By: Derrick Kyatuka, Communications Officer, West Nile Refugee Response
Charity Yabang, is a refugee mother with a heart of gold. Moving to Uganda from Yei state, South Sudan in February 2017, Yabang picked up three lost children she found on the way. She managed to cross the border with 10 children of which 7 were her biological children and 3 had been unaccompanied children.
Yabang, 35 years-old, says, “After tribal clashes broke out in my home state of Yei, the situation deteriorated and many people ran away or died, leaving children behind. People in my region started to leave South Sudan on their own. When I set off for Uganda with my children I found three young children aged 6, 9 and 10 and I couldn’t leave them out there. So I asked them to come with me and together we came to Imvepi refugee settlement in Northern Uganda.

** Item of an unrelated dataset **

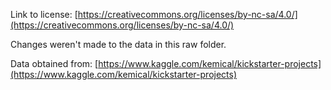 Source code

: Link to license: [https://creativecommons.org/licenses/by-nc-sa/4.0/](https://creativecommons.org/licenses/by-nc-sa/4.0/)

Changes weren't made to the data in this raw folder.

Data obtained from: [https://www.kaggle.com/kemical/kickstarter-projects](https://www.kaggle.com/kemical/kickstarter-projects)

Now I have 15 children and I admit that my life isn’t as easy as I thought it would be when my children and I reached the settlement. With so many mouths to feed and no source of income, I could only pray for better days.
My children found other kids who came to Uganda by themselves at their school. They asked us if they could stay at my house. Knowing the pain these lost kids must be going through, I started to take them in and take care of them. Then feeding them became a problem. I couldn’t afford to feed my kids properly since my family size just kept on increasing. I sold the woolen carpet my children and I carried from Sudan and got 25000ush (around 7 US dollars) and I started selling sliver fish at the market in point J in the settlement.
I heard that the United Nations Development Programme and World Vision were actively mobilizing the refugees to join a program within Cash for Work activities.
As soon as I heard this news, I knew this was it! Expecting I could support my children better, I registered to join Cash for Work went through the selection criteria and I was selected.
I received tree plants of guavas, jackfruit and neem and participated in tree planting, tree maintenance and road construction activities. I had the rare privilege to attend sensitization trainings on life skills, group dynamics and the village savings and loan associations (VSLA).
After those activities, I got cash transfer for the 30days of my work on the woodlots and the access roads with my group mates of village 5.
Cash for Work activities have really been a blessing to my family. I became able to take care of my 15 children. Using the money from Cash for Work, I bought clothes, food, school bags and uniforms for my children. Four of them will be joining nursery school, five at Label primary school and four at Longamera primary school in the settlement. The two other children are still babies.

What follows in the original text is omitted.